§ INPUT DATA:
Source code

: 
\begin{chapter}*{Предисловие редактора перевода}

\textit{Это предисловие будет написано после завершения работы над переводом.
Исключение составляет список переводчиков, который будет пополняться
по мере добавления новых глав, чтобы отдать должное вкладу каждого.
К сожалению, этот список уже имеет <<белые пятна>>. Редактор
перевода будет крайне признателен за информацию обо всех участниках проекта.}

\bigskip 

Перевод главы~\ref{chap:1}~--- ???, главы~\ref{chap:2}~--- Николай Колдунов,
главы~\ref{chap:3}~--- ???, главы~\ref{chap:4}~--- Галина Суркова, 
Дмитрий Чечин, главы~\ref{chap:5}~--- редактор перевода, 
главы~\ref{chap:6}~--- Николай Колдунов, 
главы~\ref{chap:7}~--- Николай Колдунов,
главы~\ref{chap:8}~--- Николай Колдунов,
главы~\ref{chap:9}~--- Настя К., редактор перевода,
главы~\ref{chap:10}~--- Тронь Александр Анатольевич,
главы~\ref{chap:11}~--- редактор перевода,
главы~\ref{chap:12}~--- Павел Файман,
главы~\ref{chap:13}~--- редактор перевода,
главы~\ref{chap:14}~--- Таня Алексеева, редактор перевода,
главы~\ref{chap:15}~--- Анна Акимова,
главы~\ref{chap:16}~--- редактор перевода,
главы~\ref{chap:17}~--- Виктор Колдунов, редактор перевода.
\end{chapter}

§ WHAT YOU WILL DO: Start to finish, output the whole listing exactly.

§ RESPONSE TO THIS EXERCISE:
Source code

: 
\begin{chapter}*{Предисловие редактора перевода}

\textit{Это предисловие будет написано после завершения работы над переводом.
Исключение составляет список переводчиков, который будет пополняться
по мере добавления новых глав, чтобы отдать должное вкладу каждого.
К сожалению, этот список уже имеет <<белые пятна>>. Редактор
перевода будет крайне признателен за информацию обо всех участниках проекта.}

\bigskip 

Перевод главы~\ref{chap:1}~--- ???, главы~\ref{chap:2}~--- Николай Колдунов,
главы~\ref{chap:3}~--- ???, главы~\ref{chap:4}~--- Галина Суркова, 
Дмитрий Чечин, главы~\ref{chap:5}~--- редактор перевода, 
главы~\ref{chap:6}~--- Николай Колдунов, 
главы~\ref{chap:7}~--- Николай Колдунов,
главы~\ref{chap:8}~--- Николай Колдунов,
главы~\ref{chap:9}~--- Настя К., редактор перевода,
главы~\ref{chap:10}~--- Тронь Александр Анатольевич,
главы~\ref{chap:11}~--- редактор перевода,
главы~\ref{chap:12}~--- Павел Файман,
главы~\ref{chap:13}~--- редактор перевода,
главы~\ref{chap:14}~--- Таня Алексеева, редактор перевода,
главы~\ref{chap:15}~--- Анна Акимова,
главы~\ref{chap:16}~--- редактор перевода,
главы~\ref{chap:17}~--- Виктор Колдунов, редактор перевода.
\end{chapter}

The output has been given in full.